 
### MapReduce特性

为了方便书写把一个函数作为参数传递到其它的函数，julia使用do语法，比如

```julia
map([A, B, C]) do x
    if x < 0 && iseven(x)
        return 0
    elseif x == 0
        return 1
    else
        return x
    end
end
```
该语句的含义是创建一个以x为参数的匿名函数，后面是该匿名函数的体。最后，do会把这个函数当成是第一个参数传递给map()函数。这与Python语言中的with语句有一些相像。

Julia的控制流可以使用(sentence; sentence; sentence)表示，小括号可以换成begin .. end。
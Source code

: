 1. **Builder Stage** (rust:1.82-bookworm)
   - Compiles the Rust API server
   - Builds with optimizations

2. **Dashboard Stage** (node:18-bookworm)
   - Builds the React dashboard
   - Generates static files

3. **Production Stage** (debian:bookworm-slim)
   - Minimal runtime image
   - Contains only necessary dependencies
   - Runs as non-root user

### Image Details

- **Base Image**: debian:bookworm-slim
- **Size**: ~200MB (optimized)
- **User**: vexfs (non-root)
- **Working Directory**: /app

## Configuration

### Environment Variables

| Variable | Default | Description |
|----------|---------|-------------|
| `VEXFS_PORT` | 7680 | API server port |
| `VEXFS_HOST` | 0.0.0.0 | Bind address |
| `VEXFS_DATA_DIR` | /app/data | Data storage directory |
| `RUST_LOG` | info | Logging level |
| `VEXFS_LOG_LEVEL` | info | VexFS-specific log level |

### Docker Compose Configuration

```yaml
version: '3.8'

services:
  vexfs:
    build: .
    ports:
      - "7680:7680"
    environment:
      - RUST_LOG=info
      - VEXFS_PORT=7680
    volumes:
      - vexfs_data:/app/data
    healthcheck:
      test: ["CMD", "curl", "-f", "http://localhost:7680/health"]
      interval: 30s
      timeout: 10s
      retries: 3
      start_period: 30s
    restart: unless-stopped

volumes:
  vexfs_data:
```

_ _ _ _ _

**Problem statement:**
Would you repeat the records above without any changes?

**Response area:**
### MapReduce特性

为了方便书写把一个函数作为参数传递到其它的函数，julia使用do语法，比如

```julia
map([A, B, C]) do x
    if x < 0 && iseven(x)
        return 0
    elseif x == 0
        return 1
    else
        return x
    end
end
```
该语句的含义是创建一个以x为参数的匿名函数，后面是该匿名函数的体。最后，do会把这个函数当成是第一个参数传递给map()函数。这与Python语言中的with语句有一些相像。

Julia的控制流可以使用(sentence; sentence; sentence)表示，小括号可以换成begin .. end。
Source code

: 1. **Builder Stage** (rust:1.82-bookworm)
   - Compiles the Rust API server
   - Builds with optimizations

2. **Dashboard Stage** (node:18-bookworm)
   - Builds the React dashboard
   - Generates static files

3. **Production Stage** (debian:bookworm-slim)
   - Minimal runtime image
   - Contains only necessary dependencies
   - Runs as non-root user

### Image Details

- **Base Image**: debian:bookworm-slim
- **Size**: ~200MB (optimized)
- **User**: vexfs (non-root)
- **Working Directory**: /app

## Configuration

### Environment Variables

| Variable | Default | Description |
|----------|---------|-------------|
| `VEXFS_PORT` | 7680 | API server port |
| `VEXFS_HOST` | 0.0.0.0 | Bind address |
| `VEXFS_DATA_DIR` | /app/data | Data storage directory |
| `RUST_LOG` | info | Logging level |
| `VEXFS_LOG_LEVEL` | info | VexFS-specific log level |

### Docker Compose Configuration

```yaml
version: '3.8'

services:
  vexfs:
    build: .
    ports:
      - "7680:7680"
    environment:
      - RUST_LOG=info
      - VEXFS_PORT=7680
    volumes:
      - vexfs_data:/app/data
    healthcheck:
      test: ["CMD", "curl", "-f", "http://localhost:7680/health"]
      interval: 30s
      timeout: 10s
      retries: 3
      start_period: 30s
    restart: unless-stopped

volumes:
  vexfs_data:
```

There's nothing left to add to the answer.